By Katherine Kimber, Registered Dietitian | October 28, 2020
Plus Size Happy lady

If you’re in a bigger body and want to get pregnant, the chances are you’ve faced some problems. Like being told “you need to lose weight to get pregnant” and subsequently being dismissed by your request for help from a healthcare professional. 

This could be despite multiple attempts of weight loss which have not been sustained. Or a history of disordered eating or an eating disorder that stemmed directly from the pursuit of weight loss. If these are your experiences, they are in keeping with the scientific research that does not support the long term benefits, or sustainability, of weight loss.

With this in mind, many who are in bigger bodies trying to get pregnant chose to pursue a Non-Diet approach to nutrition (intuitive eating). This is an evidence-based practice that supports the pursuit of health without focusing on weight or body size. And importantly, does not trigger disordered eating or poor mental health. 

We’re told that fat is not healthy and that getting pregnant whilst “overweight” is the most irresponsible thing to do. There are so many myths around getting pregnant in a fat body. Being told you “need to lose weight to get pregnant” is just not helpful. That’s why I have invited fat positive fertility coach Nicola Salmon to offer her top tips on fat positive fertility, getting pregnant in a bigger body. 

Who Is Nicola?


Nicola is a fat-positive feminist and fertility coach. She advocates for change in how fat folks are treated on their fertility journey. She supports fat folks (and others with disordered eating) who are struggling to get pregnant and find peace with their body, find their own version of health, and escape the yo-yo diet cycle.

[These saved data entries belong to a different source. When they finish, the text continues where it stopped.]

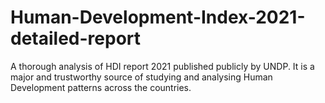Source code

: # Human-Development-Index-2021-detailed-report
A thorough analysis of HDI report 2021 published publicly by UNDP. It is a major and trustworthy source of studying and analysing Human Development patterns across the countries.
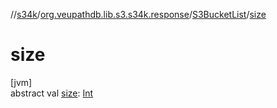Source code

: //[s34k](../../../index.md)/[org.veupathdb.lib.s3.s34k.response](../index.md)/[S3BucketList](index.md)/[size](size.md)

# size

[jvm]\
abstract val [size](size.md): [Int](https://kotlinlang.org/api/latest/jvm/stdlib/kotlin/-int/index.html)
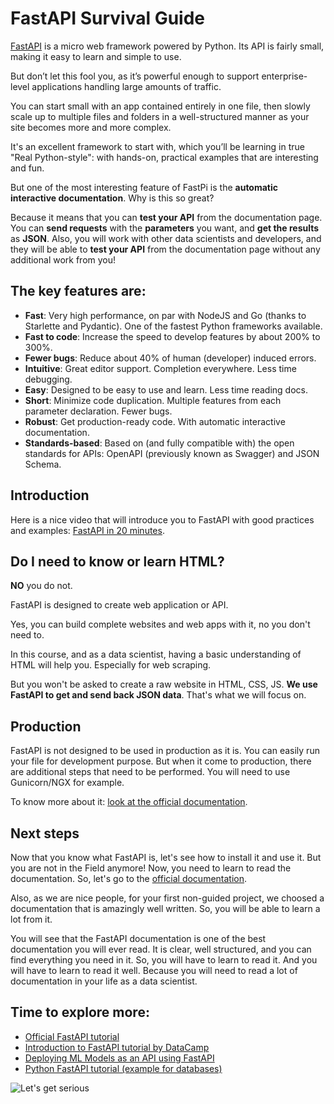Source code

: # FastAPI Survival Guide

[FastAPI](https://FastAPI.tiangolo.com/) is a micro web framework powered by Python. Its API is fairly small, making it easy to learn and simple to use.

But don’t let this fool you, as it’s powerful enough to support enterprise-level applications handling large amounts of traffic.

You can start small with an app contained entirely in one file, then slowly scale up to multiple files and folders in a well-structured manner as your site becomes more and more complex.

It's an excellent framework to start with, which you’ll be learning in true "Real Python-style": with hands-on, practical examples that are interesting and fun.

But one of the most interesting feature of FastPi is the **automatic interactive documentation**. Why is this so great?

Because it means that you can **test your API** from the documentation page. You can **send requests** with the **parameters** you want, and **get the results** as **JSON**. Also, you will work with other data scientists and developers, and they will be able to **test your API** from the documentation page without any additional work from you!

## The key features are:

* **Fast**: Very high performance, on par with NodeJS and Go (thanks to Starlette and Pydantic). One of the fastest Python frameworks available.
* **Fast to code**: Increase the speed to develop features by about 200% to 300%.
* **Fewer bugs**: Reduce about 40% of human (developer) induced errors.
* **Intuitive**: Great editor support. Completion everywhere. Less time debugging.
* **Easy**: Designed to be easy to use and learn. Less time reading docs.
* **Short**: Minimize code duplication. Multiple features from each parameter declaration. Fewer bugs.
* **Robust**: Get production-ready code. With automatic interactive documentation.
* **Standards-based**: Based on (and fully compatible with) the open standards for APIs: OpenAPI (previously known as Swagger) and JSON Schema.

## Introduction
Here is a nice video that will introduce you to FastAPI with good practices and examples: [FastAPI in 20 minutes](https://www.youtube.com/watch?v=7t2alSnE2-I).

## Do I need to know or learn HTML?

**NO** you do not.

FastAPI is designed to create web application or API.

Yes, you can build complete websites and web apps with it, no you don't need to.

In this course, and as a data scientist, having a basic understanding of HTML will help you. Especially for web scraping.

But you won't be asked to create a raw website in HTML, CSS, JS. **We use FastAPI to get and send back JSON data**. That's what we will focus on.

## Production

FastAPI is not designed to be used in production as it is. You can easily run your file for development purpose. But when it come to production, there are additional steps that need to be performed.
You will need to use Gunicorn/NGX for example.

To know more about it: [look at the official documentation](https://FastAPI.tiangolo.com/deployment/).

## Next steps

Now that you know what FastAPI is, let's see how to install it and use it. But you are not in the Field anymore! Now, you need to learn to read the documentation. So, let's go to the [official documentation](https://FastAPI.tiangolo.com/).

Also, as we are nice people, for your first non-guided project, we choosed a documentation that is amazingly well written. So, you will be able to learn a lot from it.

You will see that the FastAPI documentation is one of the best documentation you will ever read. It is clear, well structured, and you can find everything you need in it. So, you will have to learn to read it. And you will have to learn to read it well. Because you will need to read a lot of documentation in your life as a data scientist.

## Time to explore more:
* [Official FastAPI tutorial](https://fastapi.tiangolo.com/tutorial/)
* [Introduction to FastAPI tutorial by DataCamp](https://www.datacamp.com/tutorial/introduction-fastapi-tutorial)
* [Deploying ML Models as an API using FastAPI](https://www.geeksforgeeks.org/deploying-ml-models-as-api-using-fastapi/)
* [Python FastAPI tutorial (example for databases)](https://codingnomads.co/blog/python-fastapi-tutorial)

![Let's get serious](https://media.giphy.com/media/fAcBZr2vuWD5hlS3Ks/giphy.gif)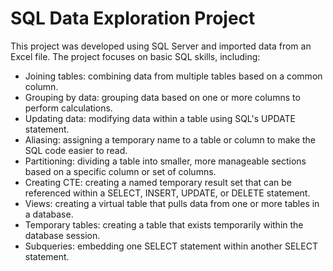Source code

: # **SQL Data Exploration Project**



This project was developed using SQL Server and imported data from an Excel file. The project focuses on basic SQL skills, including:

- Joining tables: combining data from multiple tables based on a common column.
- Grouping by data: grouping data based on one or more columns to perform calculations.
- Updating data: modifying data within a table using SQL's UPDATE statement.
- Aliasing: assigning a temporary name to a table or column to make the SQL code easier to read.
- Partitioning: dividing a table into smaller, more manageable sections based on a specific column or set of columns.
- Creating CTE: creating a named temporary result set that can be referenced within a SELECT, INSERT, UPDATE, or DELETE statement.
- Views: creating a virtual table that pulls data from one or more tables in a database.
- Temporary tables: creating a table that exists temporarily within the database session.
- Subqueries: embedding one SELECT statement within another SELECT statement.
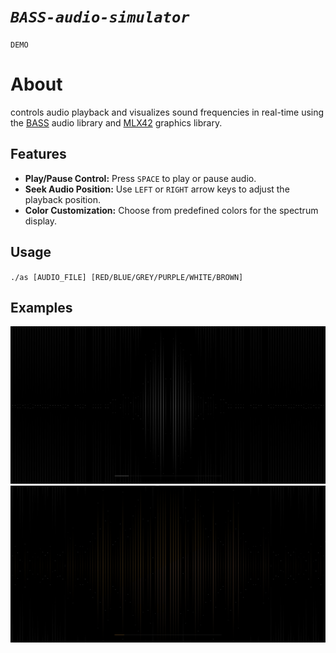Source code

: # *`BASS-audio-simulator`*
`DEMO`

# About

controls audio playback and visualizes sound frequencies in real-time using the <a href="https://www.un4seen.com/">BASS</a> audio library and <a href="https://github.com/codam-coding-college/MLX42">MLX42</a> graphics library.

## Features
- **Play/Pause Control:** Press `SPACE` to play or pause audio.
- **Seek Audio Position:** Use `LEFT` or `RIGHT` arrow keys to adjust the playback position.
- **Color Customization:** Choose from predefined colors for the spectrum display.

## Usage

`./as [AUDIO_FILE] [RED/BLUE/GREY/PURPLE/WHITE/BROWN]`

## Examples

[![video_example_1](./example/pic.png)](./example/example_3.mov)
[![video_example_2](./example/pic_2.png)](./example/example_4.mov)
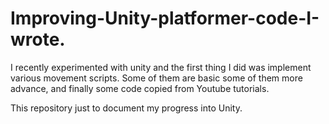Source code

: # Improving-Unity-platformer-code-I-wrote.
I recently experimented with unity and the first thing I did was implement various movement scripts. 
Some of them are basic some of them more advance, and finally some code copied from Youtube tutorials.

This repository just to document my progress into Unity.
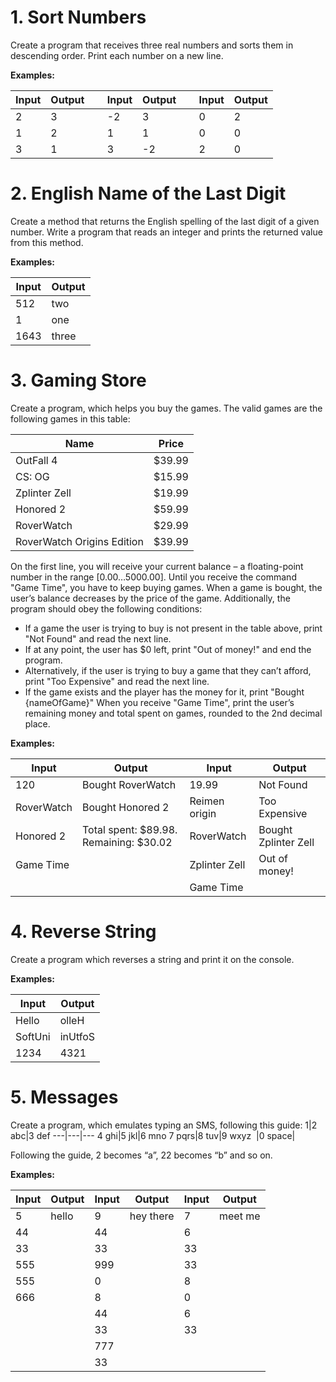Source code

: # 1. Sort Numbers
Create a program that receives three real numbers and sorts them in descending order. Print each number on a new line.

**Examples:**

Input|Output|&nbsp;|Input|Output|&nbsp;|Input|Output
---|---|---|---|---|---|---|---
2|3|&nbsp;|-2|3|&nbsp;|0|2
1|2|&nbsp;|1|1|&nbsp;|0|0
3|1|&nbsp;|3|-2|&nbsp;|2|0

# 2. English Name of the Last Digit
Create a method that returns the English spelling of the last digit of a given number.
Write a program that reads an integer and prints the returned value from this method.

**Examples:**

Input|Output
---|---|
512|two
1|one
1643|three

# 3. Gaming Store
Create a program, which helps you buy the games. The valid games are the following games in this table:

Name|Price
---|---
OutFall 4|$39.99
CS: OG|$15.99
Zplinter Zell|	$19.99
Honored 2|	$59.99
RoverWatch|	$29.99
RoverWatch Origins Edition|	$39.99

On the first line, you will receive your current balance – a floating-point number in the range [0.00…5000.00].
Until you receive the command "Game Time", you have to keep buying games. When a game is bought, the user’s balance decreases by the price of the game.
Additionally, the program should obey the following conditions:
-	If a game the user is trying to buy is not present in the table above, print "Not Found" and read the next line.
-	If at any point, the user has $0 left, print "Out of money!" and end the program.
-	Alternatively, if the user is trying to buy a game that they can’t afford, print "Too Expensive" and read the next line.
-	If the game exists and the player has the money for it, print "Bought {nameOfGame}"
When you receive "Game Time", print the user’s remaining money and total spent on games, rounded to the 2nd decimal place.

**Examples:**

Input|	Output|Input|	Output
---|---|---|---
120|Bought RoverWatch|19.99|Not Found
RoverWatch|Bought Honored 2|Reimen origin|Too Expensive
Honored 2|Total spent: $89.98. Remaining: $30.02|RoverWatch|Bought Zplinter Zell
Game Time|&nbsp;|Zplinter Zell|Out of money!
&nbsp;|&nbsp;|Game Time

# 4. Reverse String
Create a program which reverses a string and print it on the console.

**Examples:**

Input|	Output
---|---
Hello|	olleH
SoftUni|	inUtfoS
1234|	4321

# 5. Messages
Create a program, which emulates typing an SMS, following this guide:
1|2 abc|3 def
---|---|---
4 ghi|5 jkl|6 mno
7 pqrs|8 tuv|9 wxyz
&nbsp;|0 space|&nbsp; 

Following the guide, 2 becomes “a”, 22 becomes “b” and so on.

**Examples:**

Input|Output|Input|Output|Input|Output
---|---|---|---|---|---
5|hello|9|hey there|7|meet me
44|&nbsp;|44|&nbsp;|6|
33|&nbsp;|33|&nbsp;|33|
555|&nbsp;|999|&nbsp;|33|
555|&nbsp;|0|&nbsp;|8|
666|&nbsp;|8|&nbsp;|0|
&nbsp;|&nbsp;|44|&nbsp;|6|
&nbsp;|&nbsp;|33|&nbsp;|33|
&nbsp;|&nbsp;|777|&nbsp;|&nbsp;|
&nbsp;|&nbsp;|33|&nbsp;|&nbsp;|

Here are her 3 top tips on what to do if you’re told you need to lose weight to get pregnant.


Top 3 tips on what to do if you’re told you need to lose weight to get pregnant

1) Release the vice-like grip that the scales might have on you

We’ve been brought up to believe that our health is determined by the number on the scales and it’s just not true. Your weight tells me absolutely nothing about your health or your fertility. The only thing that weighing yourself regularly brings is a ton of stress and anxiety. 

The idea that fat folks struggle to get pregnant is based on the assumption that being fat is unhealthy. The reason that fat folks experience higher risks is that they are not given adequate healthcare and are shamed and judged when they access healthcare. We also know that there are no intentional weight-loss interventions that have any long term results. The only long term results from dieting are the likelihood of regaining any weight lost, increased risk of disordered eating and eating disorders.

ACTION: What’s a small step that you can take to moving away from the scales?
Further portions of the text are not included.